* **WORK ORDER**
Only the text of the records belongs in the answer; the pictures must be dropped.

* **RECORDS FOR PROCESSING**
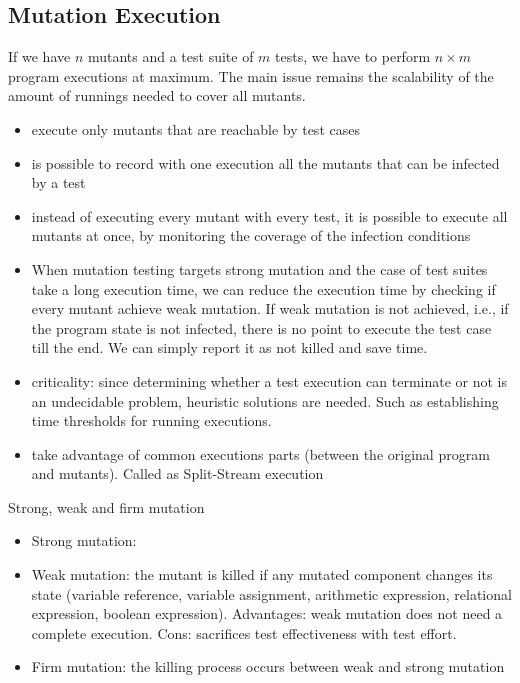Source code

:
\subsection{Mutation Execution}\label{sub:execution}

If we have $n$ mutants and a test suite of $m$ tests, we have to perform $n \times m$ program executions at maximum.
The main issue remains the scalability of the amount of runnings needed to cover all mutants.

\begin{itemize}
	\item execute only mutants that are reachable by test cases
	\item is possible to record with one execution all the mutants that can be infected by a test
	\item instead of executing every mutant with every test, it is possible to execute all mutants at once, by monitoring the coverage of the infection conditions
	\item When mutation testing targets strong mutation and the case of test suites take a long execution time, we can reduce the execution time by checking if every mutant achieve weak mutation.
	If weak mutation is not achieved, i.e., if the program state is not infected, there is no point to execute the test case till the end. We can simply report it as not killed and save time.
	\item criticality: since determining whether a test execution can terminate or not is an undecidable problem, heuristic solutions are needed. Such as establishing time thresholds for running executions.
	\item take advantage of common executions parts (between the original program and mutants). Called as Split-Stream execution
\end{itemize} 

Strong, weak and firm mutation
\begin{itemize}
	\item Strong mutation:
	\item Weak mutation: the mutant is killed if any mutated component changes its state (variable reference, variable assignment, arithmetic expression, relational expression, boolean expression). Advantages: weak mutation does not need a complete execution. Cons: sacrifices test effectiveness with test effort.
	\item Firm mutation: the killing process occurs between weak and strong mutation
\end{itemize} 

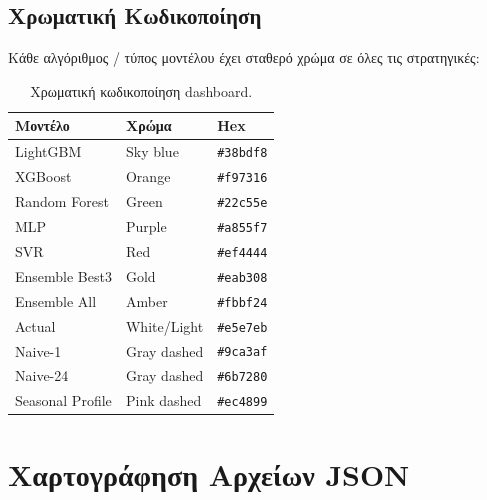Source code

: \subsection*{Χρωματική Κωδικοποίηση}

Κάθε αλγόριθμος / τύπος μοντέλου έχει σταθερό χρώμα σε όλες τις
στρατηγικές:

\begin{table}[htbp]
\centering
\caption{Χρωματική κωδικοποίηση dashboard.}
\label{tab:dash_colors}
\begin{tabular}{lll}
\toprule
\textbf{Μοντέλο} & \textbf{Χρώμα} & \textbf{Hex} \\
\midrule
LightGBM         & Sky blue       & \texttt{\#38bdf8} \\
XGBoost          & Orange         & \texttt{\#f97316} \\
Random Forest    & Green          & \texttt{\#22c55e} \\
MLP              & Purple         & \texttt{\#a855f7} \\
SVR              & Red            & \texttt{\#ef4444} \\
Ensemble Best3   & Gold           & \texttt{\#eab308} \\
Ensemble All     & Amber          & \texttt{\#fbbf24} \\
Actual           & White/Light    & \texttt{\#e5e7eb} \\
Naive-1          & Gray dashed    & \texttt{\#9ca3af} \\
Naive-24         & Gray dashed    & \texttt{\#6b7280} \\
Seasonal Profile & Pink dashed    & \texttt{\#ec4899} \\
\bottomrule
\end{tabular}
\end{table}

\section{Χαρτογράφηση Αρχείων JSON}
\label{sec:dash_filemap}

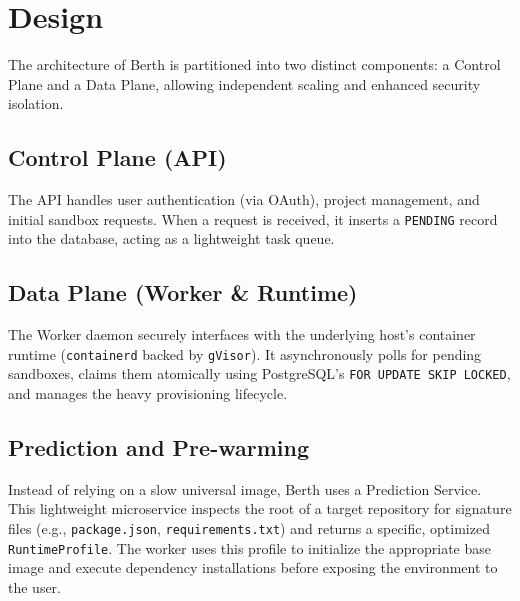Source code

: \section{Design}

The architecture of Berth is partitioned into two distinct components: a Control Plane and a Data Plane, allowing independent scaling and enhanced security isolation.

\subsection{Control Plane (API)}
The API handles user authentication (via OAuth), project management, and initial sandbox requests. When a request is received, it inserts a \texttt{PENDING} record into the database, acting as a lightweight task queue.

\subsection{Data Plane (Worker \& Runtime)}
The Worker daemon securely interfaces with the underlying host's container runtime (\texttt{containerd} backed by \texttt{gVisor}). It asynchronously polls for pending sandboxes, claims them atomically using PostgreSQL's \texttt{FOR UPDATE SKIP LOCKED}, and manages the heavy provisioning lifecycle.

\subsection{Prediction and Pre-warming}
Instead of relying on a slow universal image, Berth uses a Prediction Service. This lightweight microservice inspects the root of a target repository for signature files (e.g., \texttt{package.json}, \texttt{requirements.txt}) and returns a specific, optimized \texttt{RuntimeProfile}. The worker uses this profile to initialize the appropriate base image and execute dependency installations before exposing the environment to the user.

* **EXERCISE OUTPUT**
Source code

:
\subsection{Mutation Execution}\label{sub:execution}

If we have $n$ mutants and a test suite of $m$ tests, we have to perform $n \times m$ program executions at maximum.
The main issue remains the scalability of the amount of runnings needed to cover all mutants.

\begin{itemize}
	\item execute only mutants that are reachable by test cases
	\item is possible to record with one execution all the mutants that can be infected by a test
	\item instead of executing every mutant with every test, it is possible to execute all mutants at once, by monitoring the coverage of the infection conditions
	\item When mutation testing targets strong mutation and the case of test suites take a long execution time, we can reduce the execution time by checking if every mutant achieve weak mutation.
	If weak mutation is not achieved, i.e., if the program state is not infected, there is no point to execute the test case till the end. We can simply report it as not killed and save time.
	\item criticality: since determining whether a test execution can terminate or not is an undecidable problem, heuristic solutions are needed. Such as establishing time thresholds for running executions.
	\item take advantage of common executions parts (between the original program and mutants). Called as Split-Stream execution
\end{itemize} 

Strong, weak and firm mutation
\begin{itemize}
	\item Strong mutation:
	\item Weak mutation: the mutant is killed if any mutated component changes its state (variable reference, variable assignment, arithmetic expression, relational expression, boolean expression). Advantages: weak mutation does not need a complete execution. Cons: sacrifices test effectiveness with test effort.
	\item Firm mutation: the killing process occurs between weak and strong mutation
\end{itemize} 

Source code

: \subsection*{Χρωματική Κωδικοποίηση}

Κάθε αλγόριθμος / τύπος μοντέλου έχει σταθερό χρώμα σε όλες τις
στρατηγικές:

\begin{table}[htbp]
\centering
\caption{Χρωματική κωδικοποίηση dashboard.}
\label{tab:dash_colors}
\begin{tabular}{lll}
\toprule
\textbf{Μοντέλο} & \textbf{Χρώμα} & \textbf{Hex} \\
\midrule
LightGBM         & Sky blue       & \texttt{\#38bdf8} \\
XGBoost          & Orange         & \texttt{\#f97316} \\
Random Forest    & Green          & \texttt{\#22c55e} \\
MLP              & Purple         & \texttt{\#a855f7} \\
SVR              & Red            & \texttt{\#ef4444} \\
Ensemble Best3   & Gold           & \texttt{\#eab308} \\
Ensemble All     & Amber          & \texttt{\#fbbf24} \\
Actual           & White/Light    & \texttt{\#e5e7eb} \\
Naive-1          & Gray dashed    & \texttt{\#9ca3af} \\
Naive-24         & Gray dashed    & \texttt{\#6b7280} \\
Seasonal Profile & Pink dashed    & \texttt{\#ec4899} \\
\bottomrule
\end{tabular}
\end{table}

\section{Χαρτογράφηση Αρχείων JSON}
\label{sec:dash_filemap}

Source code

: \section{Design}

The architecture of Berth is partitioned into two distinct components: a Control Plane and a Data Plane, allowing independent scaling and enhanced security isolation.

\subsection{Control Plane (API)}
The API handles user authentication (via OAuth), project management, and initial sandbox requests. When a request is received, it inserts a \texttt{PENDING} record into the database, acting as a lightweight task queue.

\subsection{Data Plane (Worker \& Runtime)}
The Worker daemon securely interfaces with the underlying host's container runtime (\texttt{containerd} backed by \texttt{gVisor}). It asynchronously polls for pending sandboxes, claims them atomically using PostgreSQL's \texttt{FOR UPDATE SKIP LOCKED}, and manages the heavy provisioning lifecycle.

\subsection{Prediction and Pre-warming}
Instead of relying on a slow universal image, Berth uses a Prediction Service. This lightweight microservice inspects the root of a target repository for signature files (e.g., \texttt{package.json}, \texttt{requirements.txt}) and returns a specific, optimized \texttt{RuntimeProfile}. The worker uses this profile to initialize the appropriate base image and execute dependency installations before exposing the environment to the user.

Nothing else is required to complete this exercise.